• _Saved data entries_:
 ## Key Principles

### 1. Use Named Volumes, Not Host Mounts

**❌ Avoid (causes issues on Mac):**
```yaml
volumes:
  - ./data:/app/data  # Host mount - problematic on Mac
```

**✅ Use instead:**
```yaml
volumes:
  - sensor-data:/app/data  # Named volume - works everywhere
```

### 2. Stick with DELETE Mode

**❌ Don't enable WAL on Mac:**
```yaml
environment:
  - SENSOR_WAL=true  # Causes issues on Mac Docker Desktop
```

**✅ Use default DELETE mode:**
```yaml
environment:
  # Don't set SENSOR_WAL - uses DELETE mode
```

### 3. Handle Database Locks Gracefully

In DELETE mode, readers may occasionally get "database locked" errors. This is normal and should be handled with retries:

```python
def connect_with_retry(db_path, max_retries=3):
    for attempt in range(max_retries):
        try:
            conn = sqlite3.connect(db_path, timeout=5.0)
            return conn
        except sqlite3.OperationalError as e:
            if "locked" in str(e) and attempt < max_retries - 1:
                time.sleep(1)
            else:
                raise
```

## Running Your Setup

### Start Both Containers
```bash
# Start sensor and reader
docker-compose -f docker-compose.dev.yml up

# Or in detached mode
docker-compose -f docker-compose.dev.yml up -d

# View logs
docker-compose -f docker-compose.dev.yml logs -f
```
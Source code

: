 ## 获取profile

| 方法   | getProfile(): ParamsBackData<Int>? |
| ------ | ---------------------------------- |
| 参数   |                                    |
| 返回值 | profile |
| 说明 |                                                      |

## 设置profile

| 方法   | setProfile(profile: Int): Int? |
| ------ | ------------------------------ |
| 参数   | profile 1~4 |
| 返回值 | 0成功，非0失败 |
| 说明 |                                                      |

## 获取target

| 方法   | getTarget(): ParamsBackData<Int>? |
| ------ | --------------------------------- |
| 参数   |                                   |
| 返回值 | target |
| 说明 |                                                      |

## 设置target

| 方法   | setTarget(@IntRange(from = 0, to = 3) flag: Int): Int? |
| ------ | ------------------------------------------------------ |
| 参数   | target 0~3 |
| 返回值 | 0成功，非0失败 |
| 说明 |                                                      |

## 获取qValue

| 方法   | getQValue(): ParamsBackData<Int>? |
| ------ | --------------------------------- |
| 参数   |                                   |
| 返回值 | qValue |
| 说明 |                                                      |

• _YOUR TASK_:
The records above are to be set down again exactly as written.

• _RESULT OF THE TASK_:
 ## Key Principles

### 1. Use Named Volumes, Not Host Mounts

**❌ Avoid (causes issues on Mac):**
```yaml
volumes:
  - ./data:/app/data  # Host mount - problematic on Mac
```

**✅ Use instead:**
```yaml
volumes:
  - sensor-data:/app/data  # Named volume - works everywhere
```

### 2. Stick with DELETE Mode

**❌ Don't enable WAL on Mac:**
```yaml
environment:
  - SENSOR_WAL=true  # Causes issues on Mac Docker Desktop
```

**✅ Use default DELETE mode:**
```yaml
environment:
  # Don't set SENSOR_WAL - uses DELETE mode
```

### 3. Handle Database Locks Gracefully

In DELETE mode, readers may occasionally get "database locked" errors. This is normal and should be handled with retries:

```python
def connect_with_retry(db_path, max_retries=3):
    for attempt in range(max_retries):
        try:
            conn = sqlite3.connect(db_path, timeout=5.0)
            return conn
        except sqlite3.OperationalError as e:
            if "locked" in str(e) and attempt < max_retries - 1:
                time.sleep(1)
            else:
                raise
```

## Running Your Setup

### Start Both Containers
```bash
# Start sensor and reader
docker-compose -f docker-compose.dev.yml up

# Or in detached mode
docker-compose -f docker-compose.dev.yml up -d

# View logs
docker-compose -f docker-compose.dev.yml logs -f
```
Source code

: ## 获取profile

| 方法   | getProfile(): ParamsBackData<Int>? |
| ------ | ---------------------------------- |
| 参数   |                                    |
| 返回值 | profile |
| 说明 |                                                      |

## 设置profile

| 方法   | setProfile(profile: Int): Int? |
| ------ | ------------------------------ |
| 参数   | profile 1~4 |
| 返回值 | 0成功，非0失败 |
| 说明 |                                                      |

## 获取target

| 方法   | getTarget(): ParamsBackData<Int>? |
| ------ | --------------------------------- |
| 参数   |                                   |
| 返回值 | target |
| 说明 |                                                      |

## 设置target

| 方法   | setTarget(@IntRange(from = 0, to = 3) flag: Int): Int? |
| ------ | ------------------------------------------------------ |
| 参数   | target 0~3 |
| 返回值 | 0成功，非0失败 |
| 说明 |                                                      |

## 获取qValue

| 方法   | getQValue(): ParamsBackData<Int>? |
| ------ | --------------------------------- |
| 参数   |                                   |
| 返回值 | qValue |
| 说明 |                                                      |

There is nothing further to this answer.